Never mind that “Facebook” is now two apps: The basic social platform and Messenger. Messenger could probably work on the Apple Watch in a bare-bones capacity (i.e. text and those goddamned stickers), but the app is also a monetization platform, and really, the only way I’d like to buy anything through my Watch is with Apple Pay.

So it wouldn’t make sense for Facebook to spend the resources to make a watered-down version of apps that are always going to work better on a larger screen.

Netflix

Speaking of smaller screens …

I know that the Apple Watch can handle videos that people send you through Messages, but can you imagine watching Orange Is the New Black or Daredevil on that thing? It’s like an even greater realization of developer David Lynch’s fears in this NSFW clip:

He’s talking about super-surreal Inland Empire in that video, a film which makes equal amounts of sense regardless of how big it is.

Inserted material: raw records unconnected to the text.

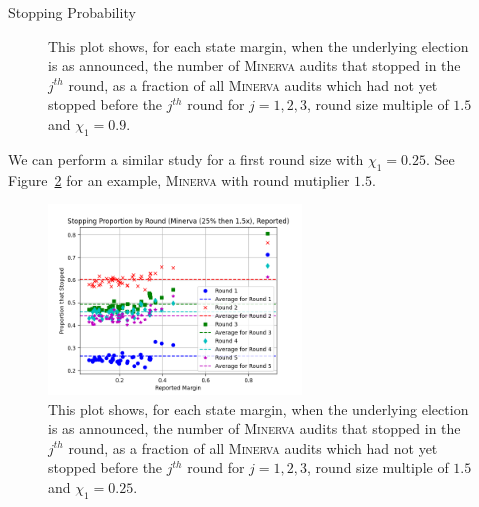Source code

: \documentclass[final]{beamer}
\newcommand{\Minerva}{\textsc{Minerva}\xspace}
\newlength{\colwidth}
\begin{document}
\begin{frame}[t]
\begin{columns}[t]
\begin{column}{\colwidth}
\begin{block}{Stopping Probability}
\begin{figure}[h]
\begin{minipage}{.49\textwidth}
\begin{centering}
\caption{This plot shows, for each state margin, when the underlying election is as announced, the number of \Minerva audits that stopped in the $j^{th}$ round,
as a fraction of all \Minerva audits which had not yet stopped before the $j^{th}$ round for $j=1,2,3$, round size multiple of $1.5$ and $\chi_1=0.9$.}
\label{fig:minerva1p5_sprob}
\end{centering}
\end{minipage}
\end{figure}

We can perform a similar study for a first round size with $\chi_1=0.25$. 
See Figure~\ref{fig:minerva_25} for an example, \Minerva with round mutiplier $1.5$. 

\begin{figure}
\begin{centering}
\includegraphics[width=0.6\textwidth]{minerva25percthen1p5_sprob.png}
\caption{This plot shows, for each state margin, when the underlying election is as announced, the number of \Minerva audits that stopped in the $j^{th}$ round,
as a fraction of all \Minerva audits which had not yet stopped before the $j^{th}$ round for $j=1,2,3$, round size multiple of $1.5$ and $\chi_1 = 0.25$.}
\label{fig:minerva_25}
\end{centering}
\end{figure}

  \end{block}


\end{column}
\end{columns}
\end{frame}
\end{document}
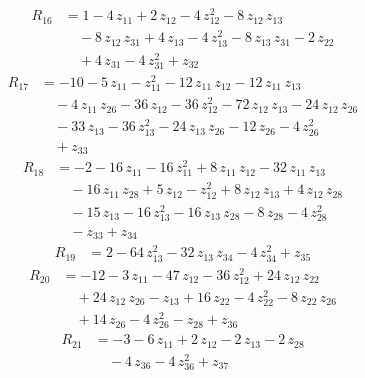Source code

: \begin{equation*}\begin{aligned}
R_{16}&=1 -4\,z_{11} +2\,z_{12} -4\,z_{12}^{2} -8\,z_{12}\,z_{13} \\
&\quad -8\,z_{12}\,z_{31} +4\,z_{13} -4\,z_{13}^{2} -8\,z_{13}\,z_{31} -2\,z_{22} \\
&\quad +4\,z_{31} -4\,z_{31}^{2} +z_{32}
\end{aligned}\end{equation*}
\begin{equation*}\begin{aligned}
R_{17}&=-10 -5\,z_{11} -z_{11}^{2} -12\,z_{11}\,z_{12} -12\,z_{11}\,z_{13} \\
&\quad -4\,z_{11}\,z_{26} -36\,z_{12} -36\,z_{12}^{2} -72\,z_{12}\,z_{13} -24\,z_{12}\,z_{26} \\
&\quad -33\,z_{13} -36\,z_{13}^{2} -24\,z_{13}\,z_{26} -12\,z_{26} -4\,z_{26}^{2} \\
&\quad +z_{33}
\end{aligned}\end{equation*}
\begin{equation*}\begin{aligned}
R_{18}&=-2 -16\,z_{11} -16\,z_{11}^{2} +8\,z_{11}\,z_{12} -32\,z_{11}\,z_{13} \\
&\quad -16\,z_{11}\,z_{28} +5\,z_{12} -z_{12}^{2} +8\,z_{12}\,z_{13} +4\,z_{12}\,z_{28} \\
&\quad -15\,z_{13} -16\,z_{13}^{2} -16\,z_{13}\,z_{28} -8\,z_{28} -4\,z_{28}^{2} \\
&\quad -z_{33} +z_{34}
\end{aligned}\end{equation*}
\begin{equation*}\begin{aligned}
R_{19}&=2 -64\,z_{13}^{2} -32\,z_{13}\,z_{34} -4\,z_{34}^{2} +z_{35}
\end{aligned}\end{equation*}
\begin{equation*}\begin{aligned}
R_{20}&=-12 -3\,z_{11} -47\,z_{12} -36\,z_{12}^{2} +24\,z_{12}\,z_{22} \\
&\quad +24\,z_{12}\,z_{26} -z_{13} +16\,z_{22} -4\,z_{22}^{2} -8\,z_{22}\,z_{26} \\
&\quad +14\,z_{26} -4\,z_{26}^{2} -z_{28} +z_{36}
\end{aligned}\end{equation*}
\begin{equation*}\begin{aligned}
R_{21}&=-3 -6\,z_{11} +2\,z_{12} -2\,z_{13} -2\,z_{28} \\
&\quad -4\,z_{36} -4\,z_{36}^{2} +z_{37}
\end{aligned}\end{equation*}
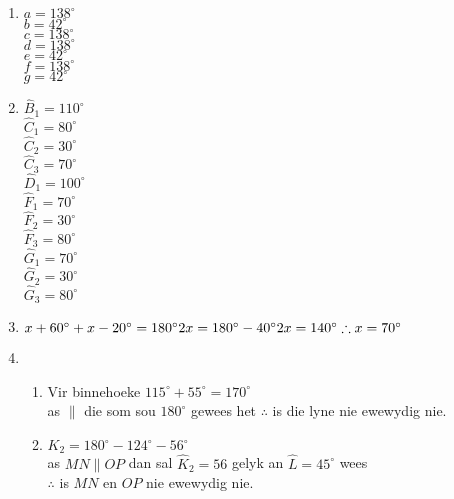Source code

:  \begin{solutions}{}{
\begin{enumerate}[itemsep=5pt, label=\textbf{\arabic*}. ] 


\item \begin{multicols}{2} %
    $a=138^{\circ}$\\ $b=42^{\circ}$\\ $c=138^{\circ}$\\ $d=138^{\circ}$\\ $e=42^{\circ}$\\ $f=138^{\circ}$\\ $g=42^{\circ}$
\end{multicols}
\item \begin{multicols}{2}%
 $\hat{B}_1=110^{\circ}$\\ $\hat{C}_1=80^{\circ}$\\ $\hat{C}_2=30^{\circ}$\\ $\hat{C}_3=70^{\circ}$\\ $\hat{D}_1=100^{\circ}$\\ $\hat{F}_1=70^{\circ}$\\ $\hat{F}_2=30^{\circ}$\\ $\hat{F}_3=80^{\circ}$\\ $\hat{G}_1=70^{\circ}$\\ $\hat{G}_2=30^{\circ}$\\ $\hat{G}_3=80^{\circ}$
\end{multicols}
\item %
$x + 60^\circ + x - 20^\circ = 180^\circ\\
2x = 180^\circ - 40^\circ\\
2x = 140^\circ\\
\therefore x = 70^\circ$

\item %
\begin{enumerate}[itemsep=3pt, label=\textbf{(\alph*)} ]
\item Vir binnehoeke $115^\circ + 55^\circ = 170^\circ$\\
as $\parallel$ die som sou $180^\circ$ gewees het $ \therefore$ is die lyne nie ewewydig nie.

\item $K_2 = 180^{\circ} - 124^\circ  - 56^\circ$\\
as $MN \parallel OP$ dan sal $\hat{K}_2 = 56$ gelyk an $\hat{L} = 45^\circ$ wees\\
$\therefore$ is $ MN$ en $OP$ nie ewewydig nie.


\end{enumerate}
\end{enumerate}}
\end{solutions}
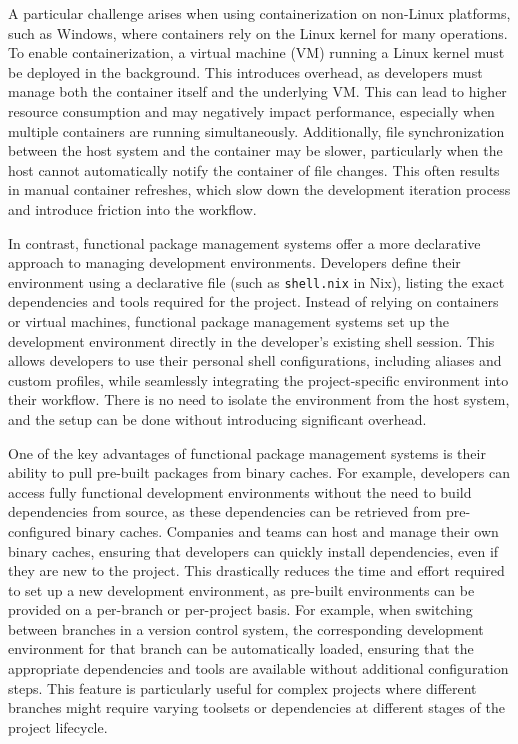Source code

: A particular challenge arises when using containerization on non-Linux platforms, such as
Windows, where containers rely on the Linux kernel for many operations. To enable
containerization, a virtual machine (VM) running a Linux kernel must be deployed in the
background. This introduces overhead, as developers must manage both the container itself
and the underlying VM. This can lead to higher resource consumption and may negatively impact
performance, especially when multiple containers are running simultaneously. Additionally,
file synchronization between the host system and the container may be slower, particularly
when the host cannot automatically notify the container of file changes. This often results
in manual container refreshes, which slow down the development iteration process and introduce
friction into the workflow.

In contrast, functional package management systems offer a more declarative approach to
managing development environments. Developers define their environment using a declarative
file (such as \texttt{shell.nix} in Nix), listing the exact dependencies and tools required
for the project. Instead of relying on containers or virtual machines, functional package
management systems set up the development environment directly in the developer’s existing
shell session. This allows developers to use their personal shell configurations, including
aliases and custom profiles, while seamlessly integrating the project-specific environment
into their workflow. There is no need to isolate the environment from the host system, and
the setup can be done without introducing significant overhead.

One of the key advantages of functional package management systems is their ability to pull
pre-built packages from binary caches. For example, developers can access fully functional
development environments without the need to build dependencies from source, as these
dependencies can be retrieved from pre-configured binary caches. Companies and teams can
host and manage their own binary caches, ensuring that developers can quickly install
dependencies, even if they are new to the project. This drastically reduces the time and
effort required to set up a new development environment, as pre-built environments can be
provided on a per-branch or per-project basis. For example, when switching between branches
in a version control system, the corresponding development environment for that branch can
be automatically loaded, ensuring that the appropriate dependencies and tools are available
without additional configuration steps. This feature is particularly useful for complex
projects where different branches might require varying toolsets or dependencies at different
stages of the project lifecycle.

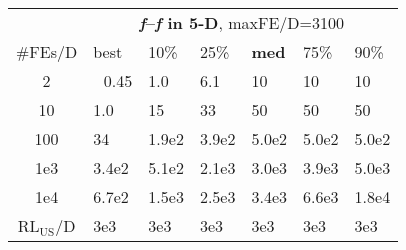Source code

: \begin{tabular}{c|llllll}
 & \multicolumn{6}{|c}{\textbf{\textit{f}\raisebox{-0.35ex}{1}--\textit{f}\raisebox{-0.35ex}{24} in 5-D}, maxFE/D=3100}\\
\#FEs/D & best & 10\% & 25\% & \textbf{med} & 75\% & 90\%\\
2 & ~\,0.45 & \hspace*{1ex}1.0 & \hspace*{1ex}6.1 & 10 & 10 & 10\\
10 & \hspace*{1ex}1.0 & 15 & 33 & 50 & 50 & 50\\
100 & 34 & 1.9e2 & 3.9e2 & 5.0e2 & 5.0e2 & 5.0e2\\
1e3 & 3.4e2 & 5.1e2 & 2.1e3 & 3.0e3 & 3.9e3 & 5.0e3\\
1e4 & 6.7e2 & 1.5e3 & 2.5e3 & 3.4e3 & 6.6e3 & 1.8e4\\
$\text{RL}_{\text{US}}$/D & 3e3 & 3e3 & 3e3 & 3e3 & 3e3 & 3e3
\end{tabular}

If Netflix wants to put something on your wrist, it should follow Hulu’s lead and make a remote. That’s really the smart way to go.

Pages

Apple’s superpowered word-processing document Pages is packed with templates and formatting tools to help you make the prettiest articles, letters, and grocery lists possible. But your Apple Watch wouldn’t help you with that at all.

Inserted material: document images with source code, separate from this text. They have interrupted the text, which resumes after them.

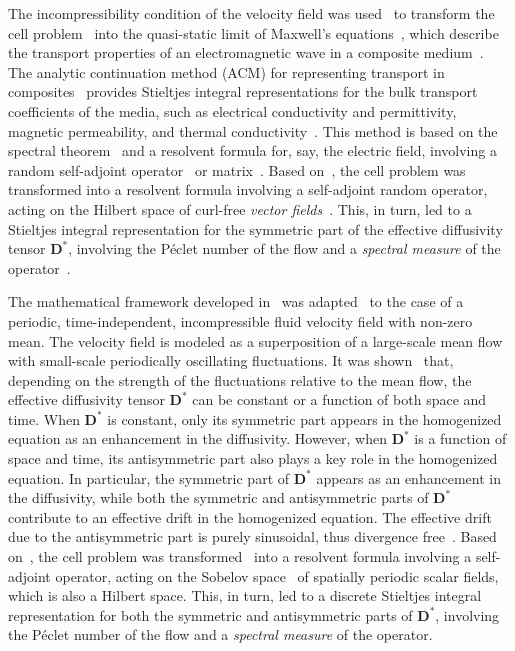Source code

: \documentclass[leqno,onefignum,onetabnum]{siamltex1213}
\newcommand{\Db}{\mathbf{D}}
\begin{document}
The incompressibility condition of the velocity field was
used~\cite{Avellaneda:PRL-753,Avellaneda:CMP-339} to transform the
cell problem~\cite{McLaughlin:SIAM_JAM:780} into the quasi-static
limit of Maxwell's equations~\cite{Jackson-1999,Golden:CMP-473}, which
describe the transport properties of an electromagnetic wave in a
composite medium~\cite{MILTON:2002:TC}. The analytic continuation
method (ACM) for representing transport in
composites~\cite{Golden:CMP-473} provides Stieltjes integral
representations for the bulk transport coefficients of the media, such
as electrical conductivity and permittivity, magnetic permeability,
and thermal conductivity~\cite{MILTON:2002:TC}. This 
method is based on the spectral theorem~\cite{Stone:64,Reed-1980} and
a resolvent formula for, say, the electric field, involving a random
self-adjoint operator~\cite{Golden:CMP-473,Murphy:JMP:063506} or
matrix~\cite{Murphy:CMS:Submitted}. Based on~\cite{Golden:CMP-473},
the cell problem was transformed into a resolvent formula involving a
self-adjoint random operator, acting on the Hilbert space of
curl-free \emph{vector
  fields}~\cite{Avellaneda:PRL-753,Avellaneda:CMP-339}. This, in turn,  
led to a Stieltjes integral representation for the symmetric part of
the effective diffusivity tensor $\Db^*$, involving the P\'{e}clet
number of the flow and a \emph{spectral measure} of the
operator~\cite{Avellaneda:PRL-753,Avellaneda:CMP-339}.



The mathematical framework developed in~\cite{McLaughlin:SIAM_JAM:780}
was adapted~\cite{Pavliotis:PHD_Thesis} to the case of a periodic,
time-independent, incompressible fluid velocity field with non-zero
mean. The velocity field is modeled as a superposition of a
large-scale mean flow with small-scale periodically oscillating 
fluctuations. It was shown~\cite{Pavliotis:PHD_Thesis} that, depending
on the strength of the fluctuations relative to the mean flow, the
effective diffusivity tensor $\Db^*$ can be constant or a function of
both space and time. When $\Db^*$ is constant, only its symmetric part
appears in the homogenized equation as an enhancement in the
diffusivity. However, when $\Db^*$ is a function of space and time,
its antisymmetric part also plays a key role in the homogenized
equation. In particular, the symmetric part of $\Db^*$ appears as an
enhancement in the diffusivity, while both the symmetric and
antisymmetric parts of $\Db^*$ contribute to an effective drift in the
homogenized equation. The effective drift due to the antisymmetric
part is purely sinusoidal, thus divergence
free~\cite{Pavliotis:PHD_Thesis}. Based
on~\cite{Bhattacharya:AAP:1999:951}, the cell problem was
transformed~\cite{Pavliotis:PHD_Thesis} into a resolvent formula
involving a self-adjoint operator, acting on the Sobelov
space~\cite{McOwen:2003:PDE,Folland:95} of spatially periodic scalar
fields, which is also a Hilbert space. This, in turn, led to a
discrete Stieltjes integral representation for both the symmetric and
antisymmetric parts of $\Db^*$, involving the P\'{e}clet number of the
flow and a \emph{spectral measure} of the operator.   
\end{document}
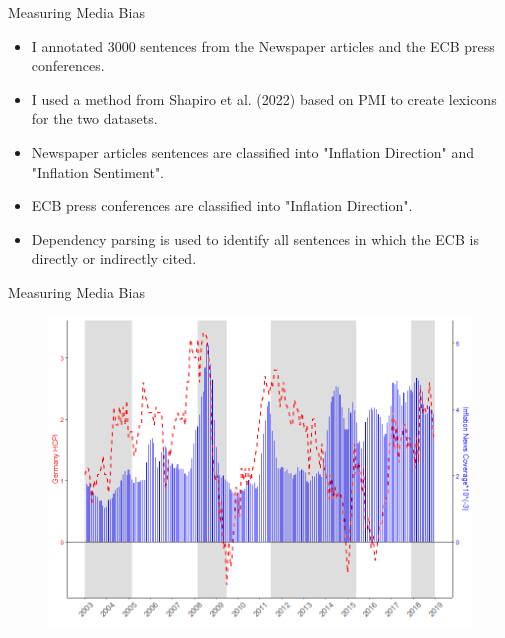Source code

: \documentclass[aspectratio=169,xcolor=dvipsnames]{beamer}
\begin{document}

\begin{frame}{Measuring Media Bias}

\begin{itemize}
	\item I annotated 3000 sentences from the Newspaper articles and the ECB press conferences.
	\item I used a method from Shapiro et al. (2022) based on PMI to create lexicons for the two datasets.
	\item Newspaper articles sentences are classified into "Inflation Direction" and "Inflation Sentiment".
	\item ECB press conferences are classified into "Inflation Direction".
	\item Dependency parsing is used to identify all sentences in which the ECB is directly or indirectly cited.
\end{itemize}

\end{frame}


\begin{frame}{Measuring Media Bias}

 \begin{figure}[!ht]
    \centering
    \includegraphics{Inflation_Count.png}
    \end{figure}

\end{frame}
\end{document}
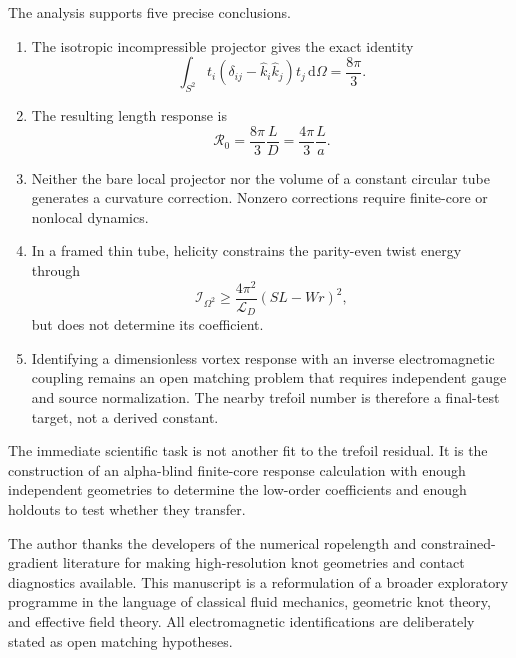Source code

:\documentclass[aps,pre,preprint,notitlepage,nofootinbib,superscriptaddress]{revtex4-2}
\newcommand{\dd}{\mathrm d}
\newcommand{\calL}{\mathcal L}
\newcommand{\calI}{\mathcal I}
\newcommand{\Rgeom}{\mathscr R_{0}}
\begin{document}
The analysis supports five precise conclusions.
\begin{enumerate}[leftmargin=*]
  \item The isotropic incompressible projector gives the exact identity
  \begin{equation*}
    \int_{S^2}t_i(\delta_{ij}-\widehat k_i\widehat k_j)t_j\,\dd\Omega
    =\frac{8\pi}{3}.
  \end{equation*}
  \item The resulting length response is
  \begin{equation*}
    \Rgeom=\frac{8\pi}{3}\frac{L}{D}
    =\frac{4\pi}{3}\frac{L}{a}.
  \end{equation*}
  \item Neither the bare local projector nor the volume of a constant circular tube generates a curvature correction.  Nonzero corrections require finite-core or nonlocal dynamics.
  \item In a framed thin tube, helicity constrains the parity-even twist energy through
  \begin{equation*}
    \calI_{\Omega^2}\ge
    \frac{4\pi^2}{\calL_D}(SL-Wr)^2,
  \end{equation*}
  but does not determine its coefficient.
  \item Identifying a dimensionless vortex response with an inverse electromagnetic coupling remains an open matching problem that requires independent gauge and source normalization.  The nearby trefoil number is therefore a final-test target, not a derived constant.
\end{enumerate}

The immediate scientific task is not another fit to the trefoil residual.  It is the construction of an alpha-blind finite-core response calculation with enough independent geometries to determine the low-order coefficients and enough holdouts to test whether they transfer.

\begin{acknowledgments}
The author thanks the developers of the numerical ropelength and constrained-gradient literature for making high-resolution knot geometries and contact diagnostics available.  This manuscript is a reformulation of a broader exploratory programme in the language of classical fluid mechanics, geometric knot theory, and effective field theory.  All electromagnetic identifications are deliberately stated as open matching hypotheses.
\end{acknowledgments}
\end{document}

Dictating a quick text or two on your wrist is convenient and easy, but that doesn’t mean that we want to draft entire documents from our smartwatches. Never mind that Siri’s ability to pick up punctuation depends on you very clearly enunciating the word and hoping that the virtual assistant doesn’t think that you’re talking about someone’s large intestine instead of those two dots that separate clauses or express ratios.

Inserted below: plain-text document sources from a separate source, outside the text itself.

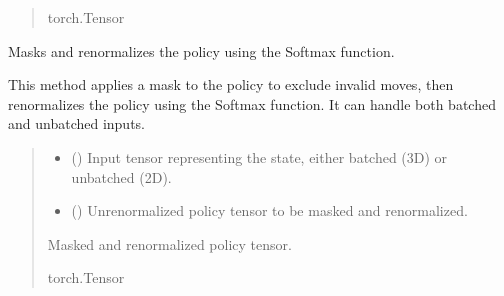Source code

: \documentclass[letterpaper,10pt,english]{sphinxmanual}
\begin{document}
\begin{fulllineitems}
\begin{fulllineitems}
\begin{quote}
\begin{description}
\sphinxAtStartPar
torch.Tensor

\end{description}\end{quote}

\end{fulllineitems}


\begin{fulllineitems}
\label{\detokenize{modules:Resnet.ResNet.mask_and_renormalize}}
\pysigstartsignatures
{}
\pysigstopsignatures
\sphinxAtStartPar
Masks and renormalizes the policy using the Softmax function.

\sphinxAtStartPar
This method applies a mask to the policy to exclude invalid moves, then renormalizes
the policy using the Softmax function. It can handle both batched and unbatched inputs.
\begin{quote}\begin{description}
\begin{itemize}
\item {} 
\sphinxAtStartPar
{} () \textendash{} Input tensor representing the state, either batched (3D) or unbatched (2D).

\item {} 
\sphinxAtStartPar
{} () \textendash{} Unrenormalized policy tensor to be masked and renormalized.

\end{itemize}

\sphinxAtStartPar
Masked and renormalized policy tensor.

\sphinxAtStartPar
torch.Tensor

\end{description}\end{quote}

\end{fulllineitems}



\end{fulllineitems}
\end{document}
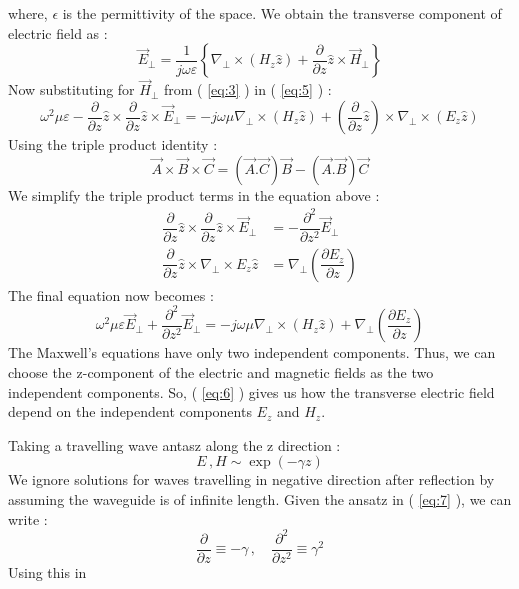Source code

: \documentclass[12pt]{article}
\newcommand*{\myref}[1]{%
  \begingroup
    \hypersetup{
      linkcolor=linkequation,
      linkbordercolor=linkequation,
    }%
    \ref{#1}%
  \endgroup
}
\begin{document}
where, $\epsilon$ is the permittivity of the space. \linebreak
We obtain the transverse component of electric field as :
\begin{equation}
  \vec{E}_{\perp} = \dfrac{1}{j\omega \varepsilon} \left\{ \nabla_{\perp}\times \left( H_z \hat{z} \right)+\dfrac{\partial}{\partial z}\hat{z}\times \vec{H}_{\perp} \right\} \label{eq:5}
\end{equation}
Now substituting for $\vec{H}_{\perp}$ from (\myref{eq:3}) in (\myref{eq:5}) :
\begin{equation*}
  \omega^2 \mu \varepsilon - \dfrac{\partial}{\partial z} \hat{z}\times \dfrac{\partial}{\partial z} \hat{z} \times \vec{E}_{\perp} = -j\omega \mu \nabla_{\perp} \times \left( H_z \hat{z} \right)+\left( \dfrac{\partial}{\partial z}\hat{z} \right) \times \nabla_{\perp} \times \left( E_z \hat{z} \right)
\end{equation*}
Using the triple product identity :
\begin{equation*}
  \vec{A}\times \vec{B}\times \vec{C}=\left( \vec{A}.\vec{C} \right)\vec{B}-\left( \vec{A}.\vec{B} \right)\vec{C}
\end{equation*}
We simplify the triple product terms in the equation above :
\begin{align*}
  \dfrac{\partial}{\partial z}\hat{z}\times \dfrac{\partial}{\partial z} \hat{z} \times \vec{E}_{\perp} &= - \dfrac{\partial^2}{\partial z^2}\vec{E}_{\perp} \\
  \dfrac{\partial}{\partial z}\hat{z}\times \nabla_{\perp}\times E_z \hat{z} &= \nabla_{\perp} \left( \dfrac{\partial E_z}{\partial z} \right)
\end{align*}
The final equation now becomes :
\begin{equation}
  \omega^2 \mu \varepsilon \vec{E}_{\perp} +\dfrac{\partial^2}{\partial z^2}\vec{E}_{\perp} = -j\omega \mu \nabla_{\perp}\times \left( H_z \hat{z} \right)+\nabla_{\perp} \left( \dfrac{\partial E_z}{\partial z} \right) \label{eq:6}
\end{equation}
The Maxwell's equations have only two independent components. Thus, we can choose the z-component of the electric and magnetic fields as the two independent components. So, (\myref{eq:6}) gives us how the transverse electric field depend on the independent components $E_z$ and $H_z$. \linebreak

Taking a travelling wave antasz along the z direction :
\begin{equation}
  E\, , H \sim \exp(-\gamma z) \label{eq:7}
\end{equation}
We ignore solutions for waves travelling in negative direction after reflection by assuming the waveguide is of infinite length. \linebreak
Given the ansatz in (\myref{eq:7}), we can write :
\begin{equation*}
  \dfrac{\partial}{\partial z} \equiv -\gamma \, , \quad \dfrac{\partial^2}{\partial z^2} \equiv \gamma^2
\end{equation*}
Using this in 
\end{document}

Apple Watch is good for a lot of things, but I don’t think you’d want to make your résumé on there. Not if you hope to get hired, anyway.

GarageBand

GarageBand Mac
You could maaaaaybe play “Chopsticks.”
Photo: Apple

When Apple first launched the iPad, one of the main complaints was that it was light on productivity apps. The company has made up for that since then with some applications that let you create things right on your tablet, like Pages and its music-editing system GarageBand.

Apple Watch is running into a similar issue where people aren’t sure what it’s “for,” but it’s a lot more limited in what developers can do with it. And that’s fine because it’s a convenience and notifications device and not a means of production.

So you shouldn’t get too heartbroken that you probably won’t bring up a tiny, tiny piano on your wrist to plink out a few notes for your latest opus. First of all, that would look ridiculous. Secondly, it would be incredibly difficult to do. That’s not to say that it’s impossible, but it’s just not something that should happen.

Most games ever made

Sure, Apple Watch has some standout titles that work just fine on the tiny screen, like Letterpad. But does that mean that we want to play Angry Birds or The Room Two from our wrists?

Not even a little bit. But Flappy Bird fits everywhere because it’s basic and dumb.

Developers of Apple Watch apps need to take that extra time to decide whether the new platform is a good fit for their project. And Apple Watch is good at a lot of things, but most games just aren’t going to work. A few taps here and there are fine, but those birds and rooms would probably just make your eyes explode if you tried to cram them into that screen. And never mind the analog controls that bird-slinging demands. Accuracy and precision would be ridiculously difficult, especially since your finger would block most of the screen.

Jurassic Park Ian Malcom could should
Developers, uh, find a way.
Photo: PandaWhale

We’re going to start seeing native Apple Watch apps when Watch OS2 launches this fall. Hopefully, developers take a cue from Dr. Malcolm up there.